Well, wrong is maybe too harsh a word, but it’s definitely one of the oddest Christmas films out there. Kimar, a prominent leader on Mars, finds his children are miserable and not eating. His solution? Consult with a Gandalf-like elder, who tells him to bring Santa Claus to Mars to share his special brand of joy and love. So, with a few subjects in tow, Kimar blasts down to Earth, asks for directions from two kids whom he then snags, and then takes Santa back to his home world.
For a film that doesn’t even clock in at an hour and a half, I had to give you a very abridged version of the plot, as there are lots of holes that could make for an entire article unto themselves (including, but not limited to: 1) the Martians know about Earth culture, but don’t know where the North Pole is, and randomly stop in a random part of the American countryside to ask for directions. 2) To combat a space-based threat, the US sends up the regular air force, even though the Martian ship is nowhere near the atmosphere. 3) The Martians consume diet pills based around very specific Earth dishes like Banana splits, chocolate layer cake, and beef stew).
However, what’s really remarkable is, unlike other holiday films, you actually see the bones of a good story here. There are efforts to offer commentary (albeit very hamfisted and brief) on materialism, mechanisation of toy making, the meaning of Christmas and figures like Santa, and even our own pressure on children to grow up fast for the sake of ‘progress’.
Even the production values mirror that, erring on the semi-competent: Santa’s workshop, the model shots of the ship and the arctic tundra look fairly good, and the stock footage used for the military sequences is of a good quality stock, so it doesn’t stick out as much as other low budget productions, like Ed Wood’s films. However, the Martian sets are really boring, amounting to ugly yellow stock flats and some post-modern furniture that looks like it came from a college art project. Even the spaceship feels like a mishmash of generic elements (some conveniently labelled in English to boot) with little creative embellishment.
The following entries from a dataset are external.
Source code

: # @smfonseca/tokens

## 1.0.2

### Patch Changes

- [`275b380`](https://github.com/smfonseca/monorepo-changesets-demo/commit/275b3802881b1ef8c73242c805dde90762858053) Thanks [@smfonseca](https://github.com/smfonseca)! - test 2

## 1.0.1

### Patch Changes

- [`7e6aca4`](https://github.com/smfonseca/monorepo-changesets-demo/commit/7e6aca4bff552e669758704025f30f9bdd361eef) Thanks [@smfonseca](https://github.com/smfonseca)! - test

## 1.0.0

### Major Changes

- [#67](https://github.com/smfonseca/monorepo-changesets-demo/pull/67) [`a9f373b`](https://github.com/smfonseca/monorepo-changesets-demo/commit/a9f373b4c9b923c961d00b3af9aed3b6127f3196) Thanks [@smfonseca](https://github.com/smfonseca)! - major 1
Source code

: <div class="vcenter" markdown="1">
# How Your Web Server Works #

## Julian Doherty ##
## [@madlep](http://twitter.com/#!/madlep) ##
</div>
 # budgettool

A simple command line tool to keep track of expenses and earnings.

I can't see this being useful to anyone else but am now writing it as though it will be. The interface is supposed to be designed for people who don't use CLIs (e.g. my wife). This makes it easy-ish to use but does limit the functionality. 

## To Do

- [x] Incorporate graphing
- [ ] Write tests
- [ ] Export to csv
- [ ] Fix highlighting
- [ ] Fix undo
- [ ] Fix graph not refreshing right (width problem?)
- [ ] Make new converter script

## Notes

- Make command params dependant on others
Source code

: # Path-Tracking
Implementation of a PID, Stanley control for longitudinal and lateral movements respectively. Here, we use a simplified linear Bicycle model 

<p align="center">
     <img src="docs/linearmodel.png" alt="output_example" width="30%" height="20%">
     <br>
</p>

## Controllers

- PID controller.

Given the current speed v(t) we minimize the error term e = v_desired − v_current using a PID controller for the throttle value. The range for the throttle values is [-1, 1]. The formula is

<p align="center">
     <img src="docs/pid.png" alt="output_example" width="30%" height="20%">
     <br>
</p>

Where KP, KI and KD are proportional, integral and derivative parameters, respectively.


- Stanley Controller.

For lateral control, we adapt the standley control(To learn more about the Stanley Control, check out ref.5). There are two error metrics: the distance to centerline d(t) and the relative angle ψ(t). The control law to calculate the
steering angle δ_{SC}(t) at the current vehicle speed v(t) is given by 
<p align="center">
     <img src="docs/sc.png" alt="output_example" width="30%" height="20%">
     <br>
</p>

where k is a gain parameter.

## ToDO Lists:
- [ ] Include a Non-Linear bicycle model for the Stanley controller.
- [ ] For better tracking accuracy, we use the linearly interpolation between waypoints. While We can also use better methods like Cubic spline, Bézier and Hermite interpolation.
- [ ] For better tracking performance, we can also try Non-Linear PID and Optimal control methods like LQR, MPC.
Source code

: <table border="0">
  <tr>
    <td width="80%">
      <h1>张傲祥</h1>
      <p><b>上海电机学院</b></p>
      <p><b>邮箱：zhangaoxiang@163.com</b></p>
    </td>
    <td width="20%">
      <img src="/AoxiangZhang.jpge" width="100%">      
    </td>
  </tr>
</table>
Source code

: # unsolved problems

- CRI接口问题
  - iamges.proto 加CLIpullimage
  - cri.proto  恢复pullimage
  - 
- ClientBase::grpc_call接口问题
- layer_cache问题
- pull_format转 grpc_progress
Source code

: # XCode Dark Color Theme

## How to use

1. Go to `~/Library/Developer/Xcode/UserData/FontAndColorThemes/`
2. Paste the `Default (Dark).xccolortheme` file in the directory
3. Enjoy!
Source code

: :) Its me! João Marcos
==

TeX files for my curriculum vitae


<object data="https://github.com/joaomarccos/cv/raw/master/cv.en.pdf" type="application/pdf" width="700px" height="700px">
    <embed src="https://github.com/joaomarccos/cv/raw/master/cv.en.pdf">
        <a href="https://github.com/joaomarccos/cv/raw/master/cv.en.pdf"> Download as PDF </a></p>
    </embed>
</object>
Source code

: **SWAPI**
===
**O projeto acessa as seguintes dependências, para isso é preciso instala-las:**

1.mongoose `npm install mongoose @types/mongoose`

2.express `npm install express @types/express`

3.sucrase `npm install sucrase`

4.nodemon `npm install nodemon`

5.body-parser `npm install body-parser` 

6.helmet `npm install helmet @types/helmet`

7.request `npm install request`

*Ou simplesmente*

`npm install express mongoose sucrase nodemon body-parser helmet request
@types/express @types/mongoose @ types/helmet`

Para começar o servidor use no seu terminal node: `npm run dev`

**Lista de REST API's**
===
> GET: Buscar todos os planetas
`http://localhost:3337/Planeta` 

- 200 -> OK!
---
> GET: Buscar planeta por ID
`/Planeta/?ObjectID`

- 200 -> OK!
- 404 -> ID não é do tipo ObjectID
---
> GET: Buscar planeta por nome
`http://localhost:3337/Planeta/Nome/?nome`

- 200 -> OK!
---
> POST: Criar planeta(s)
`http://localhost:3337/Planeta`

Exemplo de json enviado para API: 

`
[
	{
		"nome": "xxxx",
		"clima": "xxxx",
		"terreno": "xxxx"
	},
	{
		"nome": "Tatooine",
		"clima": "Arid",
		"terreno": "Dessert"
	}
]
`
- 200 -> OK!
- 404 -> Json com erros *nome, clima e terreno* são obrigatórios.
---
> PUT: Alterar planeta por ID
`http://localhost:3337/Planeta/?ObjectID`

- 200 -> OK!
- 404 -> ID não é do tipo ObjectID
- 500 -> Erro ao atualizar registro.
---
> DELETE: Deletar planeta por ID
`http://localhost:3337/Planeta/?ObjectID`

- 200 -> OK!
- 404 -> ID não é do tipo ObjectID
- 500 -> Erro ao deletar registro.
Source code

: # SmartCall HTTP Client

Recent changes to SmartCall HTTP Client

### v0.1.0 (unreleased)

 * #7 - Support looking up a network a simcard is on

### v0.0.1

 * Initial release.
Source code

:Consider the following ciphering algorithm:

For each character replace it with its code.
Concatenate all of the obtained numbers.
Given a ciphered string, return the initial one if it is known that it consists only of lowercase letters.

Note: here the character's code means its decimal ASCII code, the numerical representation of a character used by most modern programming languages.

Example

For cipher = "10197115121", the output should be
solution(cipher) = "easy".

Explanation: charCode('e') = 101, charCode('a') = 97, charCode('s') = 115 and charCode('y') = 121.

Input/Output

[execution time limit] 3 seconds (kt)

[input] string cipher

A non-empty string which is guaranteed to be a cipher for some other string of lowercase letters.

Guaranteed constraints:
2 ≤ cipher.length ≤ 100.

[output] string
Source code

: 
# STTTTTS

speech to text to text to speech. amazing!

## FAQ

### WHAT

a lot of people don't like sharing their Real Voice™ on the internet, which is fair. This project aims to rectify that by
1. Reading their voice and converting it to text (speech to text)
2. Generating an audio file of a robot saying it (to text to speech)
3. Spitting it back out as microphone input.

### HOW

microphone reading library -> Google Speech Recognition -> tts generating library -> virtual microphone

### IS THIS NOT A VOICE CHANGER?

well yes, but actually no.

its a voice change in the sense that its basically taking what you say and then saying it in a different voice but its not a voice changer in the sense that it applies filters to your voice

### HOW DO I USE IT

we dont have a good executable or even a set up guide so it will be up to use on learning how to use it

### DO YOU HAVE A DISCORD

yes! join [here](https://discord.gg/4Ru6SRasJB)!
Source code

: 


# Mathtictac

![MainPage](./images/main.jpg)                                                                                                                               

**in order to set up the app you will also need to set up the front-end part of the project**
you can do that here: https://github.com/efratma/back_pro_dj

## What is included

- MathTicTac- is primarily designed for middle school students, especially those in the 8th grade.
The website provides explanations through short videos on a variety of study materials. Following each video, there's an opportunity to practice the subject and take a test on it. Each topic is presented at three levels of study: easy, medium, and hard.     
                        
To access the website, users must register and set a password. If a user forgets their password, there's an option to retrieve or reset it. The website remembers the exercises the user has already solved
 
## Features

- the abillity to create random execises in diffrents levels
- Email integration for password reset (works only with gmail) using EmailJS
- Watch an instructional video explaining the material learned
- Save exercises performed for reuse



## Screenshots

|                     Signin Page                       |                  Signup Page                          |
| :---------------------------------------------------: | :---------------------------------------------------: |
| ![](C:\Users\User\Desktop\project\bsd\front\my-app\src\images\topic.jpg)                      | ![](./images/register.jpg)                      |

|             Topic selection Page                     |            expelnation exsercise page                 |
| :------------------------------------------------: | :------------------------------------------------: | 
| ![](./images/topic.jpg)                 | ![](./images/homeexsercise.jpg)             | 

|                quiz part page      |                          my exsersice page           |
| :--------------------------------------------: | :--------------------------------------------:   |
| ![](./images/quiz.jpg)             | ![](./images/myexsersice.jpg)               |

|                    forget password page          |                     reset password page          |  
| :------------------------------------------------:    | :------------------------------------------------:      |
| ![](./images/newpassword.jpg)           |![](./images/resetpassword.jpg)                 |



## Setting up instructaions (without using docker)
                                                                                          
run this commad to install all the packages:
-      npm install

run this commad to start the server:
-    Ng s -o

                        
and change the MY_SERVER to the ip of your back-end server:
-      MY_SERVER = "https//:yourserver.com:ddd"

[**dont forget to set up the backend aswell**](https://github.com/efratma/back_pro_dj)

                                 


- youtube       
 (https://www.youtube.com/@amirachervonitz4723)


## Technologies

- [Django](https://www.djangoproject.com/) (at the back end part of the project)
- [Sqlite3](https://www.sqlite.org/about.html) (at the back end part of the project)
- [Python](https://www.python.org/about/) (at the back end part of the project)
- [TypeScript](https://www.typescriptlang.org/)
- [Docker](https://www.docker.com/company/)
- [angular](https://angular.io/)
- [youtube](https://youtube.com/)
The actors are rather standard, not quite hammy enough to be funny or wooden enough to be boring, but the lead weights are the two ‘human’ child actors, Victor Stiles and Donna Conforti. Their inflexions have all the emotion of the Martian’s machines, and they often look bored or confused during scenes that are meant to be about fear or joy. John Call is only one of two cast members who seems to fully get into his role as everyone’s favourite yuletide fat man, exhibiting a great warmth and cheek as well worldly patience. The other is future Tony and Emmy winner Bill McCutcheon as bumbling Stooge-Martian Dropo, who imbues a thankless slapstick role with as much energy as possible. He’s lightning compared to the bricks that are the kids.
The only other notable feature is the music by Milto DeLugg. Not his actual score, which is very repetitious and droning, but his somewhat catchy opening song about Santa. It’s a little cheap but undeniable cheery and you’ll be damned if it’s not stuck in your head long after the film is over.
Indeed, I feel that summarises Santa Claus Conquers the Martians. It’s a tacky production that had its heart in the right place. It didn’t have the right people to pull it off effectively, but it shows moments of effort amidst all its weirdness, and that back and forth between some ambition, more than a project like this deserves, and then the regular B-movie clumsiness is very much worth seeing. If you’re tired of Miracle on 34th Street or It’s A Wonderful Life, take a trip to Mars and yell ‘Hooray for Santy Claus!’